A Model Zoo of Vision Transfomers

This repository contains the code for the workshp paper "A Model Zoo of Vision Transformers" for the ICLR 2025 Workshop on Neural Network Weights as a New Data Modality. The paper can be found here: arxiv. We are currently procuring storage for the dataset and will be updating this repository as soon as it is available.

Introduction

The availability of large, structured populations of neural networks — called “model zoos” — has led to the development of a multitude of downstream tasks ranging from model analysis, to representation learning on model weights or generative modeling of neural network parameters. However, existing model zoos are limited in size and architecture and neglect the transformer, which is among the currently most successful neural network architectures. We address this gap by introducing the first model zoo of vision transformers (ViT). To better represent recent training approaches, we develop a new blueprint for model zoo generation that encompasses both pre-training and fine-tuning steps, and publish 250 unique models. They are carefully generated with a large span of generating factors, and their diversity is validated using a thorough choice of weight-space and behavioral metrics. To further motivate the utility of our proposed dataset, we suggest multiple possible applications grounded in both extensive exploratory experiments and a number of examples from the existing literature. By extending previous lines of similar work, our model zoo allows researchers to push their model population based methods from the small model regime to state-of-the-art architectures.

Installation

Requirements

For this project we use python 3.10.6. The packages required to run the code are listed in the requirements.txt file. You can install them using the following command:

pip install -r requirements.txt

Usage

Structure

The dataset is structured as follows:

- dataset
    - pretraining
        - model 1
            - checkpoint_0000XY
            - config.json
            - result.json
        - ...
    - finetuning
        - pretrained model 1
            - model 1
                - checkpoint_0000XY
                - config.json
                - result.json
            - ...

The pretrained models are stored in the pretraining folders, their names include the generating factors used to create them. The finetuned models are stored in the finetuning folders and are ordered per pretrained model they were finetuned from. Each model directory contains a config.json file with the model configuration result.json file with the model performance metrics. Moreover, it includes multiple checkpoints of the models during training in the format checkpoint_0000XY/checkppints.

Loading a model

To instantiate a model, simply instantiate the NNModule class with the config.json file of the model you want to load. To load a checkpoint, load the state dictionary of the checkpoint and load it into the model. The following code snippet demonstrates how to load a model and a checkpoint:

import torch
import json
from experiment_runner.def_net import NNModule

# Load the model configuration
config = json.load(open('path/to/config.json'))
model = NNModule(config)

# Load the model checkpoint
checkpoint = torch.load('path/to/checkpoint_0049/checkpoints')
model.model.load_state_dict(checkpoint)

Training a model

To train a model, data preprocessing is required, which is detailed in the section below. After preprocessing the data, models can be trained using ray tune. The process is similar to before, but now includes an experiment runner that handles the training process. We include sample scripts and configurations for both pre-training and finetuning of the language and vision models, see the experiments folder.

Data preprocessing

The data preprocessing is different for the language and vision models. For the language models, the data is tokenized and split into training and validation sets. For the vision models, the data is loaded from the dataset and split into training and validation sets.
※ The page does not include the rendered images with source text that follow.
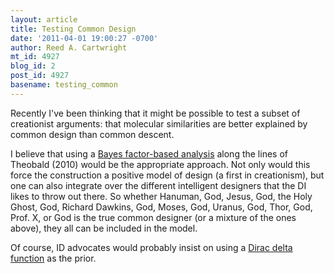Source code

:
 ```yaml
---
layout: article
title: Testing Common Design
date: '2011-04-01 19:00:27 -0700'
author: Reed A. Cartwright
mt_id: 4927
blog_id: 2
post_id: 4927
basename: testing_common
---
```

Recently I've been thinking that it might be possible to test a subset of creationist arguments: that molecular similarities are better explained by common design than common descent.

I believe that using a [Bayes factor-based analysis](http://en.wikipedia.org/wiki/Bayes_factor) along the lines of Theobald (2010) would be the appropriate approach.  Not only would this force the construction a positive model of design (a first in creationism), but one can also integrate over the different intelligent designers that the DI likes to throw out there.  So whether Hanuman, God, Jesus, God, the Holy Ghost, God, Richard Dawkins, God, Moses, God, Uranus, God, Thor, God, Prof. X, or God is the true common designer (or a mixture of the ones above), they all can be included in the model.  

Of course, ID advocates would probably insist on using a [Dirac delta function](http://en.wikipedia.org/wiki/Dirac_delta_function) as the prior.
We include sample scripts for the data preprocessing in the data_preparation folder. These scripts are used to create dataset dumps that can be loaded into the training scripts. Once a dataset dump is created, it can be loaded automatically by providing the path to the dump in the configuration.

config['dataset::dump'] = 'path/to/dataset/dump'

It is also possible to load the dataset directly in the experiment file and pass it to the model. The following code snippet demonstrates how to load the dataset directly in the experiment file:

from torchvision.datasets import CIFAR100

trainset = CIFAR100(root="data", train=True, download=True)
testset = CIFAR100(root="data", train=False, download=True)

dataset = {
    "trainset": trainset,
    "testset": testset,
}

dataset_ref = ray.put(dataset)
config["dataset::ref"] = dataset_ref

Training a model from scratch

To train a model from scratch, simply instantiate a configuration file and pass it to the experiment runner. We include sample configurations for the language and vision models in the example_configs folder as well as corresponding experiment runners in the experiments folder.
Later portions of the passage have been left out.